Simioni L, Vianello A, Bonadonna P, Marcer G, Severino M, Pagani M, Morlin L, Crivellaro M, Passalacqua G. Efficacy of venom immunotherapy given every 3 or 4 months: a prospective comparison with the conventional regimen.
Ann Allergy Asthma Immunol 2012;
110:51-4. [PMID:
23244659 DOI:
10.1016/j.anai.2012.09.014]
[Citation(s) in RCA: 22] [Impact Index Per Article: 1.7] [Reference Citation Analysis] [Abstract] [Journal Information] [Subscribe] [Scholar Register] [Received: 04/12/2012] [Revised: 09/02/2012] [Accepted: 09/18/2012] [Indexed: 11/16/2022]
Abstract
BACKGROUND
Standard venom immunotherapy involves the administration of the maintenance dose every 4 to 6 weeks. This regimen may have adherence problems, especially in the long term; thus, extended intervals have been proposed.
OBJECTIVE
We prospectively compared the efficacy of 3- or 4-month extended maintenance dose vs the conventional regimen.
METHODS
Patients receiving immunotherapy with a single venom were offered the extended maintenance dose (EMD) and were then followed up for field re-stings. Only the re-stings by the insect for which the patients received immunotherapy were considered.

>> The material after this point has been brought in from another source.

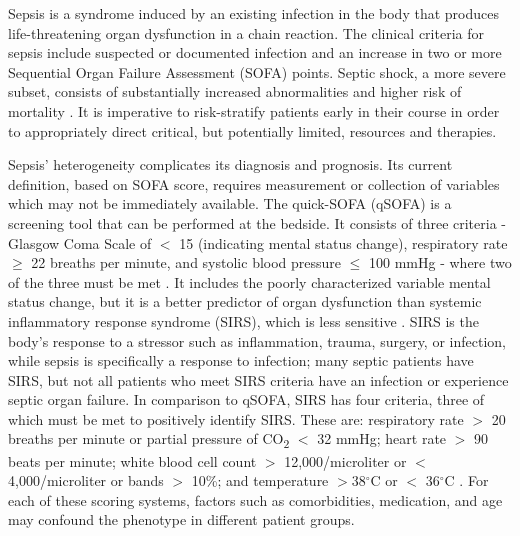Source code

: 
Sepsis is a syndrome induced by an existing infection in the body that produces life-threatening organ dysfunction in a chain reaction. The clinical criteria for sepsis include suspected or documented infection and an increase in two or more Sequential Organ Failure Assessment (SOFA) points. Septic shock, a more severe subset, consists of substantially increased abnormalities \autocite{sepsis-3} and higher risk of mortality \autocite{paoli_epidemiology_2018}. It is imperative to risk-stratify patients early in their course in order to appropriately direct critical, but potentially limited, resources and therapies.

Sepsis' heterogeneity complicates its diagnosis and prognosis. Its current definition, based on SOFA score, requires measurement or collection of variables which may not be immediately available. The quick-SOFA (qSOFA) is a screening tool that can be performed at the bedside. It consists of three criteria - Glasgow Coma Scale of $<$ 15 (indicating mental status change), respiratory rate $\geq$ 22 breaths per minute, and systolic blood pressure $\leq$ 100 mmHg - where two of the three must be met \autocite{sepsis-3}. It includes the poorly characterized variable mental status change, but it is a better predictor of organ dysfunction than systemic inflammatory response syndrome (SIRS), which is less sensitive \autocite{sirs_1992, seymour_assessment_2016}. SIRS is the body's response to a stressor such as inflammation, trauma, surgery, or infection, while sepsis is specifically a response to infection; many septic patients have SIRS, but not all patients who meet SIRS criteria have an infection or experience septic organ failure. In comparison to qSOFA, SIRS has four criteria, three of which must be met to positively identify SIRS. These are: respiratory rate $>$ 20 breaths per minute or partial pressure of CO\textsubscript{2} $<$ 32 mmHg; heart rate $>$ 90 beats per minute; white blood cell count $>$ 12,000/microliter or $<$ 4,000/microliter or bands $>$ 10\%; and temperature $>$38$^{\circ}$C or $<$ 36$^{\circ}$C \autocite{sirs_chakraborty_systemic_2022}. For each of these scoring systems, factors such as comorbidities, medication, and age may confound the phenotype in different patient groups.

A comparable group of patients receiving the conventional maintenance dose (CMD) was used for comparison by logistic regression analysis.
RESULTS
Seventy-six patients (60 male; mean age, 48 years) receiving the EMD were re-stung on 247 occasions by the insect for which they were receiving immunotherapy. The group receiving CMD included 110 patients (82 male; mean age, 44 years) certainly re-stung on 167 occasions by the specific insect. The percentage of re-sting without reaction was 93.5% in the EMD group and 81.5% in the CMD group, with a significant difference in favor of the former (P=.001). At logistic regression analysis, only age, but not maintenance dose protocol, was predictive of subsequent systemic reactions.
CONCLUSION
The EMD is as effective and safe as the CMD. An increased maintenance seems to be the best option in term of convenience and economic savings.